As a kid, Window moved often. She spent the majority of her childhood around Chicago, as well as in New York and Switzerland. Partially raised by her grandparents, Window also spent time in "the system," she says, in reference to child protective services. "One of the few things that kept me connected to my foundation was my father," Window says in a call with KQED. Although he left the family when she was a baby, he'd send her postcards from the places he'd visit, and she'd keep them in a little folder.

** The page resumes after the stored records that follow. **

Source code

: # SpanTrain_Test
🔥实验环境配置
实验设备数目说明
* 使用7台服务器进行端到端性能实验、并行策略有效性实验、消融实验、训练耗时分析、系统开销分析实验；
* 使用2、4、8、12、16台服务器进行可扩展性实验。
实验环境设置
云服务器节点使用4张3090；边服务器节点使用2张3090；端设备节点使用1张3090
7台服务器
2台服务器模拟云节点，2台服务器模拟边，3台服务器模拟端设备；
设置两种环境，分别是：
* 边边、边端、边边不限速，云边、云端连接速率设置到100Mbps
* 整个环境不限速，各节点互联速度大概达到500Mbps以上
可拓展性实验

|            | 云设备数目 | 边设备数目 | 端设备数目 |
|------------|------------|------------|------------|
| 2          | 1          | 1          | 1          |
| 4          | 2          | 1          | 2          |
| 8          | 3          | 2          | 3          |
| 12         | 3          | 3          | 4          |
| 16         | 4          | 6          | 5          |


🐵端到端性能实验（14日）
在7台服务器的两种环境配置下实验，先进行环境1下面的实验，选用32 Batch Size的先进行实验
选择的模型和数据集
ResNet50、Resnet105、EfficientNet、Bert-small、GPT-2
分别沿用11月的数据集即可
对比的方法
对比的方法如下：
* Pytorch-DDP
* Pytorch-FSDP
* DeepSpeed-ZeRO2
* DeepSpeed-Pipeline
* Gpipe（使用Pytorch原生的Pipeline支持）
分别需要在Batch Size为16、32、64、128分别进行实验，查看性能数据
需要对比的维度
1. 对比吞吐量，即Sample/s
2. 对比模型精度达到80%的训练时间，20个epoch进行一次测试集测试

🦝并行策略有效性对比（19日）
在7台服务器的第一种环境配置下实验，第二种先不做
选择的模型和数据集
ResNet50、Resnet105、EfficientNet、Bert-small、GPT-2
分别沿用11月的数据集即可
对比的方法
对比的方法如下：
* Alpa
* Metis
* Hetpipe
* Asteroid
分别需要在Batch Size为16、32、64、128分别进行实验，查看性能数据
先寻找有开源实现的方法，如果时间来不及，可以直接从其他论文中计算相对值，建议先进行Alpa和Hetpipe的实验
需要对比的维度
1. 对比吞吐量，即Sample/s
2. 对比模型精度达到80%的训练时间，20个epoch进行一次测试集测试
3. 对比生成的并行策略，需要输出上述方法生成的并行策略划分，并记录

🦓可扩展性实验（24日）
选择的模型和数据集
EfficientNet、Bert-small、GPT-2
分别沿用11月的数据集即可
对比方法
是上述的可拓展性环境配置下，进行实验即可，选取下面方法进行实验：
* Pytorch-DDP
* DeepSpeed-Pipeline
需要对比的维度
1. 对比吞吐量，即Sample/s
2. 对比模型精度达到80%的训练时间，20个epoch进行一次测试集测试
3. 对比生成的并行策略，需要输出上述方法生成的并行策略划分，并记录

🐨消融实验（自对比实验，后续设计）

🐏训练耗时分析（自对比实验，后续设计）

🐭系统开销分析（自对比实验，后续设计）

"It took me a while to realize that I didn't have a sense of 'home' in the way that a lot of my friends did," says Window. She soon became sensitive to the idea of change, and simultaneously curious about what connects people. The title track on Postcard Memories is inspired by the complicated idea of "home," which takes on an added layer given the increase in displacement and deportation in the U.S. and around the globe. "We're living in a time where so many people, here and abroad, are being displaced by violence, greed and forces beyond our control," she says. Window's experience showed her that home isn't necessarily a place, but a feeling: one of ease, safety and the "ability to dream freely."
Window, who performs this weekend at San Francisco's first Sapphic Pride Block Party, says she made the crafty cranium out of glue, water, newspaper, cardboard, paint and yarn. And she's worn it herself. "I actually went around the whole city," says Window, explaining how she took BART between Oakland and San Francisco, "in that head, with that postcard."